(Rendered images with source text)
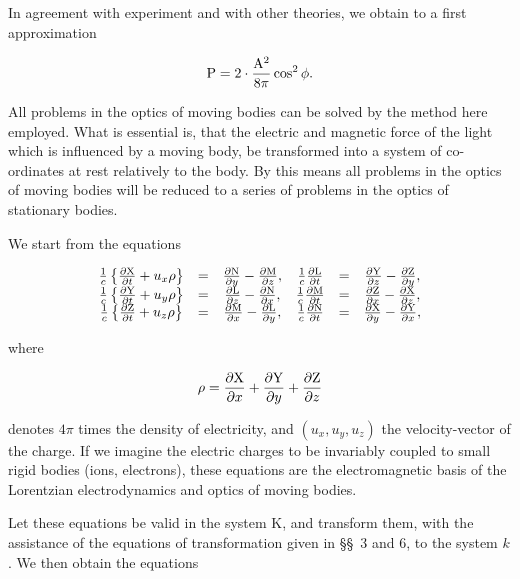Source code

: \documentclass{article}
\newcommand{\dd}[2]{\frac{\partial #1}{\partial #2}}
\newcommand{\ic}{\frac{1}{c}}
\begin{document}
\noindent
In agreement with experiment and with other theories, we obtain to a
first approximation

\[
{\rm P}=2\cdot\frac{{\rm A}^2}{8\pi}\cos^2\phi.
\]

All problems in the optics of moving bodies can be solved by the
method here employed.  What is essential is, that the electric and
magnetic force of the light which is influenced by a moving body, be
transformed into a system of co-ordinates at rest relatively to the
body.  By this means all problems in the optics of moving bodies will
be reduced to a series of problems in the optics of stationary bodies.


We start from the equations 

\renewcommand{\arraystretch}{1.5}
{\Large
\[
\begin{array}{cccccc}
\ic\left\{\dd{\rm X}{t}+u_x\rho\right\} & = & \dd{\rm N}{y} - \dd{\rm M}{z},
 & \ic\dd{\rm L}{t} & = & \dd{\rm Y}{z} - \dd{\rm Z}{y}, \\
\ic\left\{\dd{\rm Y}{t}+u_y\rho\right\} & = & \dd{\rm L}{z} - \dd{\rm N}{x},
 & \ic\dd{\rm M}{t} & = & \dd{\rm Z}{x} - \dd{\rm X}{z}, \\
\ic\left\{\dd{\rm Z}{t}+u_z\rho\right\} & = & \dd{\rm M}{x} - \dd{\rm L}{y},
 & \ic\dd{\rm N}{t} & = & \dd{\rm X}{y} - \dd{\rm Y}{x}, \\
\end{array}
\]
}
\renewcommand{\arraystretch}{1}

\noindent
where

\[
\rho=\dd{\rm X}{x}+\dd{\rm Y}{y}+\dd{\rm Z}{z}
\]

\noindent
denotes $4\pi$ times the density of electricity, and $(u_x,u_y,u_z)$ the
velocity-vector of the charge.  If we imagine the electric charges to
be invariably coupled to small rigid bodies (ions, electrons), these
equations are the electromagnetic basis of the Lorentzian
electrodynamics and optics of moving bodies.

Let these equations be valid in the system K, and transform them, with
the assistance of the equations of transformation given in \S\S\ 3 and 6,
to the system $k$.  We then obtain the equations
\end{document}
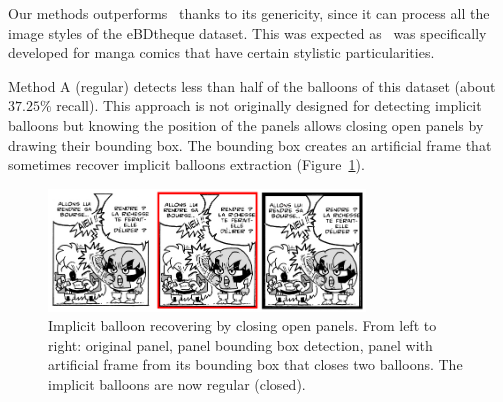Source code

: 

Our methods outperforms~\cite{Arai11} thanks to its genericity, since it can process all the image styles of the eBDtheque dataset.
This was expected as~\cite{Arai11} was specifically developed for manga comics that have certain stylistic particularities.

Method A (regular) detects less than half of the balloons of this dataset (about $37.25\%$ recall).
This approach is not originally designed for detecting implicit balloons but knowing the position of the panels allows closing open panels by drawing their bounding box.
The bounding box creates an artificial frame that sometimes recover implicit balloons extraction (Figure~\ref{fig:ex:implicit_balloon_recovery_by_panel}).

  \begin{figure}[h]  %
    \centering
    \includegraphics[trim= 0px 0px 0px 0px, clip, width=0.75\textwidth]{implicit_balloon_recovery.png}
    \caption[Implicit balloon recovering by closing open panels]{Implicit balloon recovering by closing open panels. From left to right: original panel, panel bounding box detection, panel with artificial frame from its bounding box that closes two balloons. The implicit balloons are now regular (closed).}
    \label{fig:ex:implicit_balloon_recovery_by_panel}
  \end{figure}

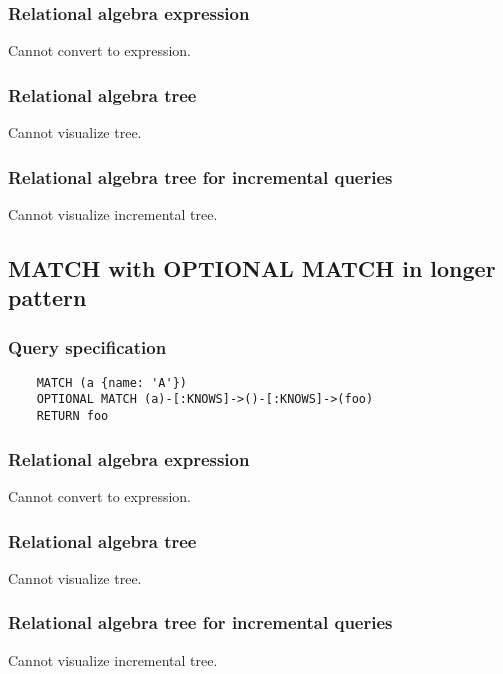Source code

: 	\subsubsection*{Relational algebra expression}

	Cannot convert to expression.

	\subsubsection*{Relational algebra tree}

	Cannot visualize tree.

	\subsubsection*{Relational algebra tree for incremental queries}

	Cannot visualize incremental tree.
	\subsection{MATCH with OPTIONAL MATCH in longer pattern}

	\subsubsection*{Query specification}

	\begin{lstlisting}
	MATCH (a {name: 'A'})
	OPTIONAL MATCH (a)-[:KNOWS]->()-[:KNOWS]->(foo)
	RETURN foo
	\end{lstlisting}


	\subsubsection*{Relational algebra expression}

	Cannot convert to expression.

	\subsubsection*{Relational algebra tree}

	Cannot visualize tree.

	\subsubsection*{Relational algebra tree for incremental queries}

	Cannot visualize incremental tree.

EXERCISE DESCRIPTION
Reproduce every line above as written, skipping pictures.

RESPONSE TO THIS TASK
Source code

: \documentclass{article}
\newcommand{\dd}[2]{\frac{\partial #1}{\partial #2}}
\newcommand{\ic}{\frac{1}{c}}
\begin{document}
\noindent
In agreement with experiment and with other theories, we obtain to a
first approximation

\[
{\rm P}=2\cdot\frac{{\rm A}^2}{8\pi}\cos^2\phi.
\]

All problems in the optics of moving bodies can be solved by the
method here employed.  What is essential is, that the electric and
magnetic force of the light which is influenced by a moving body, be
transformed into a system of co-ordinates at rest relatively to the
body.  By this means all problems in the optics of moving bodies will
be reduced to a series of problems in the optics of stationary bodies.


We start from the equations 

\renewcommand{\arraystretch}{1.5}
{\Large
\[
\begin{array}{cccccc}
\ic\left\{\dd{\rm X}{t}+u_x\rho\right\} & = & \dd{\rm N}{y} - \dd{\rm M}{z},
 & \ic\dd{\rm L}{t} & = & \dd{\rm Y}{z} - \dd{\rm Z}{y}, \\
\ic\left\{\dd{\rm Y}{t}+u_y\rho\right\} & = & \dd{\rm L}{z} - \dd{\rm N}{x},
 & \ic\dd{\rm M}{t} & = & \dd{\rm Z}{x} - \dd{\rm X}{z}, \\
\ic\left\{\dd{\rm Z}{t}+u_z\rho\right\} & = & \dd{\rm M}{x} - \dd{\rm L}{y},
 & \ic\dd{\rm N}{t} & = & \dd{\rm X}{y} - \dd{\rm Y}{x}, \\
\end{array}
\]
}
\renewcommand{\arraystretch}{1}

\noindent
where

\[
\rho=\dd{\rm X}{x}+\dd{\rm Y}{y}+\dd{\rm Z}{z}
\]

\noindent
denotes $4\pi$ times the density of electricity, and $(u_x,u_y,u_z)$ the
velocity-vector of the charge.  If we imagine the electric charges to
be invariably coupled to small rigid bodies (ions, electrons), these
equations are the electromagnetic basis of the Lorentzian
electrodynamics and optics of moving bodies.

Let these equations be valid in the system K, and transform them, with
the assistance of the equations of transformation given in \S\S\ 3 and 6,
to the system $k$.  We then obtain the equations
\end{document}
Source code

: 

Our methods outperforms~\cite{Arai11} thanks to its genericity, since it can process all the image styles of the eBDtheque dataset.
This was expected as~\cite{Arai11} was specifically developed for manga comics that have certain stylistic particularities.

Method A (regular) detects less than half of the balloons of this dataset (about $37.25\%$ recall).
This approach is not originally designed for detecting implicit balloons but knowing the position of the panels allows closing open panels by drawing their bounding box.
The bounding box creates an artificial frame that sometimes recover implicit balloons extraction (Figure~\ref{fig:ex:implicit_balloon_recovery_by_panel}).

  \begin{figure}[h]  %
    \centering
    \includegraphics[trim= 0px 0px 0px 0px, clip, width=0.75\textwidth]{implicit_balloon_recovery.png}
    \caption[Implicit balloon recovering by closing open panels]{Implicit balloon recovering by closing open panels. From left to right: original panel, panel bounding box detection, panel with artificial frame from its bounding box that closes two balloons. The implicit balloons are now regular (closed).}
    \label{fig:ex:implicit_balloon_recovery_by_panel}
  \end{figure}

Source code

: 	\subsubsection*{Relational algebra expression}

	Cannot convert to expression.

	\subsubsection*{Relational algebra tree}

	Cannot visualize tree.

	\subsubsection*{Relational algebra tree for incremental queries}

	Cannot visualize incremental tree.
	\subsection{MATCH with OPTIONAL MATCH in longer pattern}

	\subsubsection*{Query specification}

	\begin{lstlisting}
	MATCH (a {name: 'A'})
	OPTIONAL MATCH (a)-[:KNOWS]->()-[:KNOWS]->(foo)
	RETURN foo
	\end{lstlisting}


	\subsubsection*{Relational algebra expression}

	Cannot convert to expression.

	\subsubsection*{Relational algebra tree}

	Cannot visualize tree.

	\subsubsection*{Relational algebra tree for incremental queries}

	Cannot visualize incremental tree.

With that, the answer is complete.